**EXERCISE PROMPT**: Would you please return the lines of the material that contain the word "respectively"?

**MATERIAL TO PROCESS**:
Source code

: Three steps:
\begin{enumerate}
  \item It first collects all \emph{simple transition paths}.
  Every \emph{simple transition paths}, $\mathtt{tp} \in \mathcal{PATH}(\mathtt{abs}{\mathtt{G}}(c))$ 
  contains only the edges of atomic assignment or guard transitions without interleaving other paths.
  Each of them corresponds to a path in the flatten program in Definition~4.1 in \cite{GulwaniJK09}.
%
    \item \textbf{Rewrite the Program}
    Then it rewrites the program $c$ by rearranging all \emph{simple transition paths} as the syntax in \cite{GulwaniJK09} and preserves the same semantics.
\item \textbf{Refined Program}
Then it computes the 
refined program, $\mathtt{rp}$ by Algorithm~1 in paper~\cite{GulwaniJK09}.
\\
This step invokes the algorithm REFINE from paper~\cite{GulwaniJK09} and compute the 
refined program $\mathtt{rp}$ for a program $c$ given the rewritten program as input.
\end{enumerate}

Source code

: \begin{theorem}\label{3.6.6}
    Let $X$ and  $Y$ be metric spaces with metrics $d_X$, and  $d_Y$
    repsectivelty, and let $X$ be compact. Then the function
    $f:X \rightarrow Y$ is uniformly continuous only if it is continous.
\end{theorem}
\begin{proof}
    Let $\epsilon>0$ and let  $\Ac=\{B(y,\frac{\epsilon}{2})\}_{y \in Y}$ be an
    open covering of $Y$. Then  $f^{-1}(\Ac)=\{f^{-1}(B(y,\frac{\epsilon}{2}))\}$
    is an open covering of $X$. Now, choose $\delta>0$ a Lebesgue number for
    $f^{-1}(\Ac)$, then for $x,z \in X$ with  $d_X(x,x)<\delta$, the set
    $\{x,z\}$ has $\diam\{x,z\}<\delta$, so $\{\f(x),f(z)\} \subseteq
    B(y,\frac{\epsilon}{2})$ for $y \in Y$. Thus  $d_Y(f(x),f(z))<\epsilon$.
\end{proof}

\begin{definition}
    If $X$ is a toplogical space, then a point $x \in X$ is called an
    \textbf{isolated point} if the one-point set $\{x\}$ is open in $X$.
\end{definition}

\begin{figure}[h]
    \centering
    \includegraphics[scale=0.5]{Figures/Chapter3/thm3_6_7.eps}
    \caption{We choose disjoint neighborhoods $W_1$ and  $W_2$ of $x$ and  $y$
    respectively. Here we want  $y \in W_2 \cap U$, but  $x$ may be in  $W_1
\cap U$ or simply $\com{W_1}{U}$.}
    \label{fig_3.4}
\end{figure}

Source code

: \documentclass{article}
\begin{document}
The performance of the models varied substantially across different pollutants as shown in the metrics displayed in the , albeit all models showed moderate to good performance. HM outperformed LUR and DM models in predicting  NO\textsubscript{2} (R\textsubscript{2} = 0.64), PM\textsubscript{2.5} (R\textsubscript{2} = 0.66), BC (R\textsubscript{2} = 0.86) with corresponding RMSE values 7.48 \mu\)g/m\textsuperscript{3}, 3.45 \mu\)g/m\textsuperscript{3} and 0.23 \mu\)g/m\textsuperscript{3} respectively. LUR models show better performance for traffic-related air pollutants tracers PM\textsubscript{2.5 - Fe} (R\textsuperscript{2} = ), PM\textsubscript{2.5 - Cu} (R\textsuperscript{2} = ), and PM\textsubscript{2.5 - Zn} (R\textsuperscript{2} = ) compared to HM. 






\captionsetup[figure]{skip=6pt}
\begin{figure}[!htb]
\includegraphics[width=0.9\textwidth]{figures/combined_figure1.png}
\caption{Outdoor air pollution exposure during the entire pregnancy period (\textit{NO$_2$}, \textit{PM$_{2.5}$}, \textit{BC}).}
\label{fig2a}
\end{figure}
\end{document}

**EXERCISE ANSWER**:
    respectively. Here we want  $y \in W_2 \cap U$, but  $x$ may be in  $W_1
The performance of the models varied substantially across different pollutants as shown in the metrics displayed in the , albeit all models showed moderate to good performance. HM outperformed LUR and DM models in predicting  NO\textsubscript{2} (R\textsubscript{2} = 0.64), PM\textsubscript{2.5} (R\textsubscript{2} = 0.66), BC (R\textsubscript{2} = 0.86) with corresponding RMSE values 7.48 \mu\)g/m\textsuperscript{3}, 3.45 \mu\)g/m\textsuperscript{3} and 0.23 \mu\)g/m\textsuperscript{3} respectively. LUR models show better performance for traffic-related air pollutants tracers PM\textsubscript{2.5 - Fe} (R\textsuperscript{2} = ), PM\textsubscript{2.5 - Cu} (R\textsuperscript{2} = ), and PM\textsubscript{2.5 - Zn} (R\textsuperscript{2} = ) compared to HM. 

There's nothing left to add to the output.